As you can see from the video in the US and Canada there is a significant interest in collecting switchgrass for processing in pellet mills and small pellet plants. There are several advantages to growing switchgrass for fuel. In many cases there is already a considerable area of land where switchgrass has been growing wild. If the switchgrass can be collected for making fuel pellets this will mean that this land can be managed due to income coming in from this previously unused agricultural land. Switchgrass does not require much water and can withstand flooding very well also. The yields that can be harvested are very impressive and are on a par to miscanthus and only slightly below that of hemp.
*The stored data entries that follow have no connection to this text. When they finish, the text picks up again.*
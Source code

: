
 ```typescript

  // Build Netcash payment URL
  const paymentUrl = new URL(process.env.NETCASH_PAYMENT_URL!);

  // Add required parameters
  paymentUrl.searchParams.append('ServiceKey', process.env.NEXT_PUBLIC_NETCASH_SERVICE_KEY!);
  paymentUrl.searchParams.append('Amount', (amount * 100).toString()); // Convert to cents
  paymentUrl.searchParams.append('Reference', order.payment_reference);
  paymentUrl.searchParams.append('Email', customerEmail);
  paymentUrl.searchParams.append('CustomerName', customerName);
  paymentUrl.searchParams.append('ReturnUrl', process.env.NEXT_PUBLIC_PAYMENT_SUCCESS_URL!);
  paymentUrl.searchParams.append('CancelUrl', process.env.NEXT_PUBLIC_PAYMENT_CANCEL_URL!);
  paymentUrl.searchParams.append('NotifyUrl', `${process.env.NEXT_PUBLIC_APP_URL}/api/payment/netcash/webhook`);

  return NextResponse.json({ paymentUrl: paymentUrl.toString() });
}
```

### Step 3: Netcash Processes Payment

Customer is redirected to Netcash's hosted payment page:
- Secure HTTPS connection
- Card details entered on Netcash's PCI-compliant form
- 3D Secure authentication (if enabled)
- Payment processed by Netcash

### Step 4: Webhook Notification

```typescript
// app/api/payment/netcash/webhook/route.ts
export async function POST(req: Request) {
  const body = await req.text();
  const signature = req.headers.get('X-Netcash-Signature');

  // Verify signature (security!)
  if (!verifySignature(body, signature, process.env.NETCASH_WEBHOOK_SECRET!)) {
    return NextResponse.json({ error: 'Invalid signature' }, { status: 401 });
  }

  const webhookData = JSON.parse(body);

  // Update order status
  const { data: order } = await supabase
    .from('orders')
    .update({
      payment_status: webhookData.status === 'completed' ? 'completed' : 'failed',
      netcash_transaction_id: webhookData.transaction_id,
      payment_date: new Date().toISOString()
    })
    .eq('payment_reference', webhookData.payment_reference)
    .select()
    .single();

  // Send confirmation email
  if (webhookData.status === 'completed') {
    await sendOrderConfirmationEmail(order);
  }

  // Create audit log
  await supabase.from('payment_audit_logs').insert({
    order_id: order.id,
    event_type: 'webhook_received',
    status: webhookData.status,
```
Another advantage with switchgrass compared to making wood pellets is an increase in the productivity per hour the pellet mill can achieve. Due to the lower density of the grass the pellet mill consumes less power per ton of grass pellets produced. However in reality even though the pellet plant is producing more product per hour you will be no more profitable than a wood pellet plant. The reason is that switchgrass fuel pellets will produce more ash than wood pellets and have a slightly lower calorific heat value. Therefore you will have to charge less per ton than the current price of wood pellets to attract a customer base. However with switchgrass you also have a lower raw material cost. Originally sawdust was free or you even got paid to take it away from sawmills, however those days are now gone.